Continuing with Alaska's earmarks, some were voted upon in bills and do not appear in supplemental reports. Others are relegated to supplemental reports, because of the sheer volume, as they are for all states. And there is a reason for earmarks. As Senator Ted Stevens explains, without earmarks, the president and his bureaucracy decide where budgeted money is spent in a state or community without regard for the wishes of the people in a state or community as expressed through their elected representatives. Even Anchorage's Democratic Mayor Mark Begich has defended Alaska earmarks directed towards the city, saying they would stand up to scrutiny.

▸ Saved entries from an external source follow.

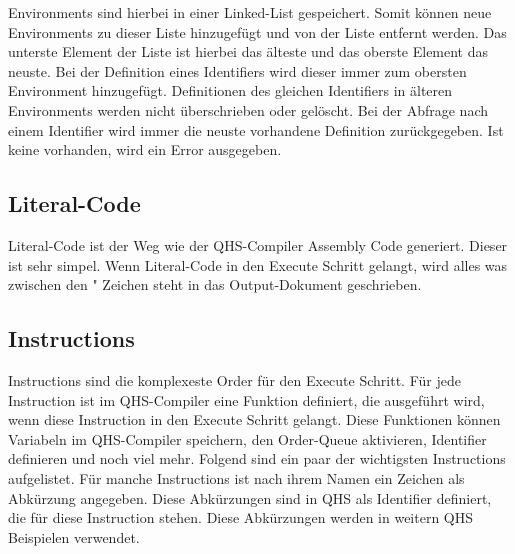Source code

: Environments sind hierbei in einer Linked-List gespeichert. Somit können neue Environments zu dieser Liste hinzugefügt und von der Liste entfernt werden. Das unterste Element der Liste ist hierbei das älteste und das oberste Element das neuste.
Bei der Definition eines Identifiers wird dieser immer zum obersten Environment hinzugefügt. Definitionen des gleichen Identifiers in älteren Environments werden nicht überschrieben oder gelöscht.
Bei der Abfrage nach einem Identifier wird immer die neuste vorhandene Definition zurückgegeben. Ist keine vorhanden, wird ein Error ausgegeben.

\subsection{Literal-Code}
Literal-Code ist der Weg wie der QHS-Compiler Assembly Code generiert. Dieser ist sehr simpel. Wenn Literal-Code in den Execute Schritt gelangt, wird alles was zwischen den " Zeichen steht in das Output-Dokument geschrieben.

\subsection{Instructions}
Instructions sind die komplexeste Order für den Execute Schritt. Für jede Instruction ist im QHS-Compiler eine Funktion definiert, die ausgeführt wird, wenn diese Instruction in den Execute Schritt gelangt.
Diese Funktionen können Variabeln im QHS-Compiler speichern, den Order-Queue aktivieren, Identifier definieren und noch viel mehr. Folgend sind ein paar der wichtigsten Instructions aufgelistet.
Für manche Instructions ist nach ihrem Namen ein Zeichen als Abkürzung angegeben. Diese Abkürzungen sind in QHS als Identifier definiert, die für diese Instruction stehen. Diese Abkürzungen werden in weitern QHS Beispielen verwendet.

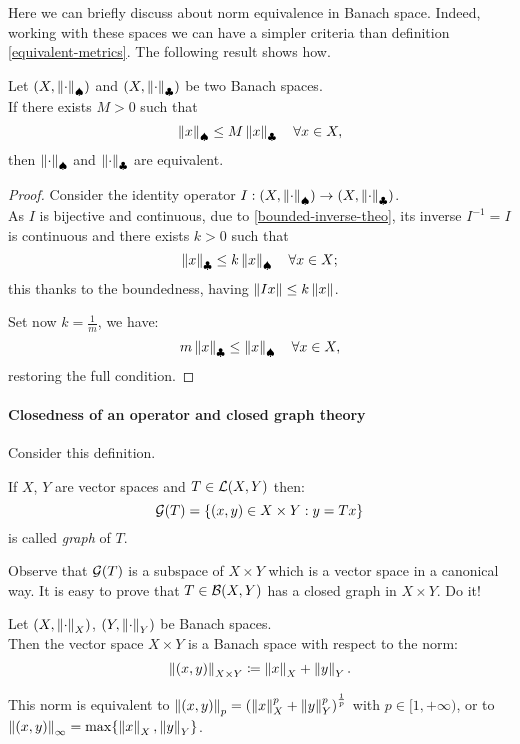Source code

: Here we can briefly discuss about norm equivalence in Banach space. Indeed, working with these spaces we can have a simpler criteria than definition \vref{equivalent-metrics}. The following result shows how.

\begin{coro} \label{coro-equiv-norm-banach}
	Let $(X,\left\lVert\cdot\right\rVert_\spadesuit)$ and $(X, \left\lVert\cdot\right\rVert_\clubsuit)$ be two Banach spaces. \\
	If there exists $M > 0$ such that 
	$$
		\left\lVert x\right\rVert_\spadesuit 
		\leq M \left\lVert x\right\rVert_\clubsuit 
		\quad \forall x \in X
		,
	$$
	then $\left\lVert\cdot\right\rVert_\spadesuit$ and $\left\lVert\cdot\right\rVert_\clubsuit$ are equivalent.
\end{coro}

\begin{proof}
	Consider the identity operator $I:(X, \left\lVert\cdot\right\rVert_\spadesuit) \to (X, \left\lVert\cdot\right\rVert_\clubsuit)$. \\
	As $I$ is bijective and continuous, due to \vref{bounded-inverse-theo}, its inverse $I^{-1} = I$ is continuous and there exists $k>0$ such that
	$$
		\left\lVert x\right\rVert_\clubsuit 
		\leq k \left\lVert x\right\rVert_\spadesuit 
		\quad \forall x \in X
	;
	$$
	this thanks to the boundedness, having $\left\lVert I x\right\rVert \leq k \left\lVert x\right\rVert$.
	
	Set now $k = \frac{1}{m}$, we have:
	$$
		m \left\lVert x\right\rVert_\clubsuit 
		\leq \left\lVert x\right\rVert_\spadesuit 
		\quad \forall x \in X
	,
	$$
	restoring the full condition.
\end{proof}

\paragraph{Closedness of an operator and closed graph theory} Consider this definition.

\begin{defn}
	If $X$, $Y$ are vector spaces and $T \in \mathcal L(X,Y)$ then:
	$$ \mathcal G(T) = \{(x,y) \in X \times Y : y = Tx\}$$
	is called \emph{graph} of $T$.
\end{defn}

Observe that $\mathcal G(T)$ is a subspace of $X \times Y$ which is a vector space in a canonical way.
It is easy to prove that $T \in \mathcal B(X,Y)$ has a closed graph in $X \times Y$. Do it!

\begin{prop}
	Let $(X,\left\lVert\cdot\right\rVert_X)$, $(Y,\left\lVert\cdot\right\rVert_Y)$ be Banach spaces.\\
	Then the vector space $X \times Y$ is a Banach space with respect to the norm:
	$$ \left\lVert(x,y)\right\rVert_{X\times Y} \coloneqq \left\lVert x\right\rVert_X + \left\lVert y\right\rVert_Y.$$
\end{prop}
This norm is equivalent to $\left\lVert(x,y)\right\rVert_{p} = \left(\left\lVert x\right\rVert_X^p+\left\lVert y\right\rVert_Y^p\right)^{\frac 1 p}$ with $p \in [1, +\infty)$, or to $\left\lVert(x,y)\right\rVert_\infty = \max\{\left\lVert x\right\rVert_X, \left\lVert y\right\rVert_Y\}$.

But Alaska isn't the earmark hog that an ignorant, sensationalist media portrays it to be. According to Senator Stevens, Alaska receives about $2 in earmarks for every federal acre in Alaska. Only Nebraska receives less, $1 per acre. All the states whose members of Congress are critical of earmarks for Alaska receive much more per federal acre, like $78 for Connecticut.
Yet detractors are fond of pointing to the fact that Alaska receives more federal dollars per person, $14,000, than other states. Conveniently overlooked is the combination of Alaska's large geographical size and small population. The problem is that judging federal assistance to Alaska solely by the "per-capita" standard conveys both an incomplete and distorted picture of the situation in the Last Frontier. This means we must use an additional standard to clarify the picture.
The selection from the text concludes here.